Of course, there is nothing surprising about Kadare's position. As the historian Maria Todorova points out in her excellent book Imagining the Balkans (a kind of Orientalism for southeastern Europe), the people of the peninsula have struggled for centuries to shrug off the negative connotations of their collective label and win favor in the endless game the great powers have played with their lives. Inevitably, they have pushed one another down in the process: Me, me, choose me, I am the most like you! Inevitably, too, they have made use of the political clichés of their day: At the beginning of the last century the Albanian nationalist Christo Dako was promoting his countrymen as “not only an Aryan people, but European in their national instincts.” The masters of this art were probably the Greeks, who found in northern classical romanticism a powerful but double-edged weapon for their independence struggle.

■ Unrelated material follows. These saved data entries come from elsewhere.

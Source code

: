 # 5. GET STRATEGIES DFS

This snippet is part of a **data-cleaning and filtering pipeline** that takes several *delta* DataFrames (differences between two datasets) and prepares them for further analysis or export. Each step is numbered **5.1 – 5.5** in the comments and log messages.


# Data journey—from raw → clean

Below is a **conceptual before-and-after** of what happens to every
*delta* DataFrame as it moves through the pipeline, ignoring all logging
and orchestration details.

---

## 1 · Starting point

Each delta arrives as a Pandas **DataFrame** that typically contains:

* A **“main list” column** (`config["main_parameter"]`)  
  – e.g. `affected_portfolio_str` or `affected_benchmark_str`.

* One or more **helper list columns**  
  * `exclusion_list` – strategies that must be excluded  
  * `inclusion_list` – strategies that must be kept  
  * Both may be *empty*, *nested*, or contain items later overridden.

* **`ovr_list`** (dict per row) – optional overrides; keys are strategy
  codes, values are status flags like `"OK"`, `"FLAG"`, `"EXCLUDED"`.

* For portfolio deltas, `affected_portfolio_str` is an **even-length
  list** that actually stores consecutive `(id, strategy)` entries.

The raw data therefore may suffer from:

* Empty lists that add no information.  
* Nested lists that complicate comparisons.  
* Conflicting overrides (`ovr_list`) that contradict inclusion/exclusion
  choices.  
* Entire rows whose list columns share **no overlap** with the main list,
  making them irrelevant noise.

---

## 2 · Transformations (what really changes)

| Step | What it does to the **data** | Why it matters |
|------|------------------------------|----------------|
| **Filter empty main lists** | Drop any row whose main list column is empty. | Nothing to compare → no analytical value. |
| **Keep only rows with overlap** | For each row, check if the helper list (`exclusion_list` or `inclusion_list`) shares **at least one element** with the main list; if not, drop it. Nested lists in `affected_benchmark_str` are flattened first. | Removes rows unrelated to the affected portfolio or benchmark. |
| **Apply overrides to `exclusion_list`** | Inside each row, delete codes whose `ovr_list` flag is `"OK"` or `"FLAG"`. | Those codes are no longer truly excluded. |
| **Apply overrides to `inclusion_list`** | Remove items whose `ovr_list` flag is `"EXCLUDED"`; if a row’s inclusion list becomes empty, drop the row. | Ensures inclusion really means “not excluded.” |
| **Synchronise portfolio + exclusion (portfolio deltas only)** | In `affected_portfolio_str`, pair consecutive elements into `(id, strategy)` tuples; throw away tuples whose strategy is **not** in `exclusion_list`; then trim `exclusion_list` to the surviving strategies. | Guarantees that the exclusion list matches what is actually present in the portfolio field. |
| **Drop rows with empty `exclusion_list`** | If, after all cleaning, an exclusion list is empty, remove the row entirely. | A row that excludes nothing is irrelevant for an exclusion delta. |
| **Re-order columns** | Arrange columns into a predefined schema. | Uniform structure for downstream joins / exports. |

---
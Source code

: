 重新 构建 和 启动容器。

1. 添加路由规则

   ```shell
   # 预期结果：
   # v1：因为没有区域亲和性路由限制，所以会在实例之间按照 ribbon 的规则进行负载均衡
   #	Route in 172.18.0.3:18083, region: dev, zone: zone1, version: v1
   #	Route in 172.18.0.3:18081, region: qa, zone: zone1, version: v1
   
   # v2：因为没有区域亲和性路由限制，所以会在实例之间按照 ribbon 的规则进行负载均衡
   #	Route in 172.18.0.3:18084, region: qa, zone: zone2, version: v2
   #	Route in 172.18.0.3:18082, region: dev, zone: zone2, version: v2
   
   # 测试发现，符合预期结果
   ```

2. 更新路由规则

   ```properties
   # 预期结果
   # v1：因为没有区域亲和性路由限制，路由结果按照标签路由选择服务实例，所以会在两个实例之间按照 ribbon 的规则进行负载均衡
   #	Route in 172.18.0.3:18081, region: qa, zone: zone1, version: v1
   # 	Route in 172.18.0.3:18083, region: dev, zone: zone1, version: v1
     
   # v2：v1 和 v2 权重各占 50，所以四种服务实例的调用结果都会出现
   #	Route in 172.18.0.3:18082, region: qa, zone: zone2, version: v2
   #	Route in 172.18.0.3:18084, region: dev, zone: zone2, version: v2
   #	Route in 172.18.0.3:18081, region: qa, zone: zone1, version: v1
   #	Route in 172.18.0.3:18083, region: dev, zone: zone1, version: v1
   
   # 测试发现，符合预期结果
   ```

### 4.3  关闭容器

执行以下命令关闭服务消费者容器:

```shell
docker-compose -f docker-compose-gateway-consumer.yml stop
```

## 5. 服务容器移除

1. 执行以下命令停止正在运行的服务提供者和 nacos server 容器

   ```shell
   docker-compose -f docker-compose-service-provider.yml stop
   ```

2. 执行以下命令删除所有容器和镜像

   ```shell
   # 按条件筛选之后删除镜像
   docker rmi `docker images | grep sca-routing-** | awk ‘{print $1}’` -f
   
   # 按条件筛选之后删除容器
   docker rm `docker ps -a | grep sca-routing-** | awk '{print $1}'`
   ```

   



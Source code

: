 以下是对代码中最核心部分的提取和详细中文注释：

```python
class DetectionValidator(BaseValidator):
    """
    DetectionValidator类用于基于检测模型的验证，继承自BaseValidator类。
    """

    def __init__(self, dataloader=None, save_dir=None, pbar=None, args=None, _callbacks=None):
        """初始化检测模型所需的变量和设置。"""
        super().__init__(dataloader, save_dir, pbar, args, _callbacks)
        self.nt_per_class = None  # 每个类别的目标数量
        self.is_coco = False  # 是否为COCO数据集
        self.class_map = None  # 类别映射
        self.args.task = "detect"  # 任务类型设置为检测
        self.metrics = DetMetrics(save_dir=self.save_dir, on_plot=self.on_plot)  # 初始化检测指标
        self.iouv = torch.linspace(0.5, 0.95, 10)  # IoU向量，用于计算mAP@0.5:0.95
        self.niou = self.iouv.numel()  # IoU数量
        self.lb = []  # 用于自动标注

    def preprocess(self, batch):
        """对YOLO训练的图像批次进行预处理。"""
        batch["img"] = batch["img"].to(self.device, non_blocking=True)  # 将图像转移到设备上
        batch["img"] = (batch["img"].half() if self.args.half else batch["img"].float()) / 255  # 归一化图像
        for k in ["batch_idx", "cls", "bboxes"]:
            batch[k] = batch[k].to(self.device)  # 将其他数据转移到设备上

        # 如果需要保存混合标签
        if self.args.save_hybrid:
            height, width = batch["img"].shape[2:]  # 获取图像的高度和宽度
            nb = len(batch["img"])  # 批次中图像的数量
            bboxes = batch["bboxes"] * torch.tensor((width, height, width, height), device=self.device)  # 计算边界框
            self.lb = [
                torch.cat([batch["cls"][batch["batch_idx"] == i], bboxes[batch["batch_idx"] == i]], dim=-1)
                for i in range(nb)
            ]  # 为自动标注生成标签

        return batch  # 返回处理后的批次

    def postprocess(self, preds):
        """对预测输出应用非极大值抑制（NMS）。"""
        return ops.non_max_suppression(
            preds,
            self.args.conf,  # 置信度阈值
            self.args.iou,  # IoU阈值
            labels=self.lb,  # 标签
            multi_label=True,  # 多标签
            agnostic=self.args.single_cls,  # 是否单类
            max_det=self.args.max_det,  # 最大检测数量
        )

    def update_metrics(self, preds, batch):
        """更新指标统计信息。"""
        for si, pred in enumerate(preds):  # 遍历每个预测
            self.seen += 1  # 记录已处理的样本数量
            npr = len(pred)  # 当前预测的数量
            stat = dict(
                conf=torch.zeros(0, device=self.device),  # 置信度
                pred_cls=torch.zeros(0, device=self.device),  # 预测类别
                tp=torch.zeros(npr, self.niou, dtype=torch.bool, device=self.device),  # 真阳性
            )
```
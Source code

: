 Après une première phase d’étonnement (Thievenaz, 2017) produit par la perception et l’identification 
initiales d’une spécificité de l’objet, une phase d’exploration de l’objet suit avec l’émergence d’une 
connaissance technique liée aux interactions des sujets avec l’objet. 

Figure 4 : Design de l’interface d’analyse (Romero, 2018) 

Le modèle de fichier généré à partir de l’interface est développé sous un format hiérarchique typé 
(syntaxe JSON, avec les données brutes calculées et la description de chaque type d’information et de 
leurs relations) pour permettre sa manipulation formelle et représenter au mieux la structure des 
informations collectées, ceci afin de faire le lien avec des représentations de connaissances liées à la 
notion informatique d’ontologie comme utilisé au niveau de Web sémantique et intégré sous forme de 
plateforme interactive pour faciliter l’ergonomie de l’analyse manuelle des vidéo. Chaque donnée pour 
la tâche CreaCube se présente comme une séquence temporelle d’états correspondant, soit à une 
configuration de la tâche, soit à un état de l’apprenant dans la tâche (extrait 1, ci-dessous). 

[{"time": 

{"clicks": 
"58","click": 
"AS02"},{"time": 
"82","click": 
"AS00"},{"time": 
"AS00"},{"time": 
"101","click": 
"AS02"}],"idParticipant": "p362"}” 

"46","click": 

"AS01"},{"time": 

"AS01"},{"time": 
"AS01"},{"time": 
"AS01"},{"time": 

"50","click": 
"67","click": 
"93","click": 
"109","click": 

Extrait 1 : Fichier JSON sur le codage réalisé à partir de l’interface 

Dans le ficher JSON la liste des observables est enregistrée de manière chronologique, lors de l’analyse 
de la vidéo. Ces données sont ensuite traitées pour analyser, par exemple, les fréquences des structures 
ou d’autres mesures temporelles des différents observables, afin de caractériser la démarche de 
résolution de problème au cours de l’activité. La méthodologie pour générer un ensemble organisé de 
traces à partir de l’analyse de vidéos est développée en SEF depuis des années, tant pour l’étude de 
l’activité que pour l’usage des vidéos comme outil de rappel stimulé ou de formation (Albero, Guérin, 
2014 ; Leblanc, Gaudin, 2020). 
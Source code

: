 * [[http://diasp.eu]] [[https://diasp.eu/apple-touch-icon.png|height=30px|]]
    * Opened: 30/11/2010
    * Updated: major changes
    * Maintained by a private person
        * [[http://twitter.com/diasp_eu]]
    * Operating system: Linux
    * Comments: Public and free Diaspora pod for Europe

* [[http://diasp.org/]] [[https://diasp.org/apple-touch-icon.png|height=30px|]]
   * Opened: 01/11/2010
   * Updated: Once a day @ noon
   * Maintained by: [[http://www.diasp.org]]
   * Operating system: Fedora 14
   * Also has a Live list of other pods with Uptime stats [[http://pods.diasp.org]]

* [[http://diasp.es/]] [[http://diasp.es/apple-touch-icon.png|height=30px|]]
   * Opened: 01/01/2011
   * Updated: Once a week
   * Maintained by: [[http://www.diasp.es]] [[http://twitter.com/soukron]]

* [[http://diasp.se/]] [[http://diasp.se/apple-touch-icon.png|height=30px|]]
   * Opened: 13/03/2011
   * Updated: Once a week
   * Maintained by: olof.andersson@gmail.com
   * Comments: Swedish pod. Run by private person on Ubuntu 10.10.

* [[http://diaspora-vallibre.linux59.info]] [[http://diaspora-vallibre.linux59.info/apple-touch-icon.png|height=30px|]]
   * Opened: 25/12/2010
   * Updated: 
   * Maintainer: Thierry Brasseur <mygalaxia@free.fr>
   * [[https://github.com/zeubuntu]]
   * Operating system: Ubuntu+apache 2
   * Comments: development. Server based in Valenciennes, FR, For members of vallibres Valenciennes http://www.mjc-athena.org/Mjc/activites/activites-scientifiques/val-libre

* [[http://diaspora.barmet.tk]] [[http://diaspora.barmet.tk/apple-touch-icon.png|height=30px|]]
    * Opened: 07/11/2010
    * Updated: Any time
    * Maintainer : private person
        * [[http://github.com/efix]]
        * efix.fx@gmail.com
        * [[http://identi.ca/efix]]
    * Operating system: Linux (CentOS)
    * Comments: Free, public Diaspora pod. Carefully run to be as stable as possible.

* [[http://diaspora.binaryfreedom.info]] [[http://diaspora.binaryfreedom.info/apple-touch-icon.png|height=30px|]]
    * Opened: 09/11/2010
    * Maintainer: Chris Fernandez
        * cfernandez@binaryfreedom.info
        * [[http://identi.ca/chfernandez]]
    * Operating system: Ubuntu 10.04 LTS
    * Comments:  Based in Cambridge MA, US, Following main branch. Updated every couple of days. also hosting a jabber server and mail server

But Kadare, of all writers, was uniquely well placed to express in fiction the contradictions facing his people in the post-cold war world. Instead he has chosen to continue the old game, throwing in his lot with those who see the Balkans as a caldron of atavistic hatreds while claiming favored status for his own tribe. In the long run, this does the Albanians no favors. Barbarism, like civilization, is a quality that belongs not to nations but to individuals and political movements. Nor does it do the Kosovars any good, as they try to rebuild their country with pitiful assistance from the West, to be compared to figures from a Greek tragedy, as they are in Kadare's recently published Kosovo journal, Il a fallu ce deuil pour se retrouver (roughly, “It took this grief to bring us back together”). Myth can be an antidote to politics, but it is never helpful to reduce political events to myth. In his novel The Palace of Dreams, set in an imaginary nineteenth-century Istanbul, Kadare tells the story of Mark-Alem, a young civil servant of Albanian origin whose job is to sift the dreams of the empire's citizens for news of secret plots. His rise through the bureaucracy is meteoric, but to his great dismay a dream that has passed through his hands brings down his illustrious family and causes the death of his beloved uncle. Kadare in Paris has more in common than one might think with his character Mark-Alem, for his work is now caught up in a system of political meanings far beyond his control. The liberal discourse of freedom and human rights has its own systems of dissimulation, its own hidden agendas. A pity that a novelist of Kadare's genius has not come forward to lay them bare.